> Exercise: Please give again exactly the lines from the top of the material through the line with "das Backend abgesichert"; omit each picture.

> Provided data:
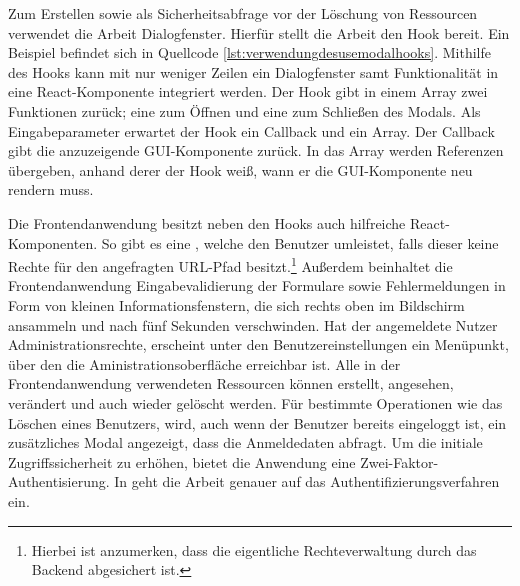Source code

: Zum Erstellen sowie als Sicherheitsabfrage vor der Löschung von Ressourcen verwendet die Arbeit Dialogfenster.
Hierfür stellt die Arbeit den  Hook bereit. Ein Beispiel befindet sich in
Quellcode \ref{lst:verwendungdesusemodalhooks}. Mithilfe des Hooks
kann mit nur weniger Zeilen ein Dialogfenster samt Funktionalität in eine React-Komponente integriert werden.
Der  Hook gibt in einem Array zwei Funktionen zurück; eine zum Öffnen und eine zum
Schließen des Modals. Als Eingabeparameter erwartet der Hook ein Callback und ein Array. Der Callback
gibt die anzuzeigende GUI-Komponente zurück. In das Array werden Referenzen übergeben, anhand derer
der Hook weiß, wann er die GUI-Komponente neu rendern muss.

Die Frontendanwendung besitzt neben den Hooks auch hilfreiche React-Komponenten. So gibt es
eine , welche den Benutzer umleistet, falls dieser keine Rechte für den
angefragten URL-Pfad besitzt.\footnote{Hierbei ist anzumerken, dass die eigentliche Rechteverwaltung durch
das Backend abgesichert ist.} Außerdem beinhaltet die Frontendanwendung Eingabevalidierung der Formulare
sowie Fehlermeldungen in Form von kleinen Informationsfenstern, die sich rechts oben im Bildschirm ansammeln
und nach fünf Sekunden verschwinden. Hat der angemeldete Nutzer Administrationsrechte, erscheint unter den
Benutzereinstellungen ein Menüpunkt, über den die Aministrationsoberfläche erreichbar ist. Alle in der
Frontendanwendung verwendeten Ressourcen können erstellt, angesehen, verändert und auch wieder gelöscht werden.
Für bestimmte Operationen wie das Löschen eines Benutzers, wird, auch wenn der Benutzer bereits eingeloggt ist,
ein zusätzliches Modal angezeigt, dass die Anmeldedaten abfragt. Um die initiale Zugriffssicherheit zu erhöhen,
bietet die Anwendung eine Zwei-Faktor-Authentisierung. In  geht die
Arbeit genauer auf das Authentifizierungsverfahren ein.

> Response to this task:
Source code

: Zum Erstellen sowie als Sicherheitsabfrage vor der Löschung von Ressourcen verwendet die Arbeit Dialogfenster.
Hierfür stellt die Arbeit den  Hook bereit. Ein Beispiel befindet sich in
Quellcode \ref{lst:verwendungdesusemodalhooks}. Mithilfe des Hooks
kann mit nur weniger Zeilen ein Dialogfenster samt Funktionalität in eine React-Komponente integriert werden.
Der  Hook gibt in einem Array zwei Funktionen zurück; eine zum Öffnen und eine zum
Schließen des Modals. Als Eingabeparameter erwartet der Hook ein Callback und ein Array. Der Callback
gibt die anzuzeigende GUI-Komponente zurück. In das Array werden Referenzen übergeben, anhand derer
der Hook weiß, wann er die GUI-Komponente neu rendern muss.

Die Frontendanwendung besitzt neben den Hooks auch hilfreiche React-Komponenten. So gibt es
eine , welche den Benutzer umleistet, falls dieser keine Rechte für den
angefragten URL-Pfad besitzt.\footnote{Hierbei ist anzumerken, dass die eigentliche Rechteverwaltung durch
das Backend abgesichert ist.} Außerdem beinhaltet die Frontendanwendung Eingabevalidierung der Formulare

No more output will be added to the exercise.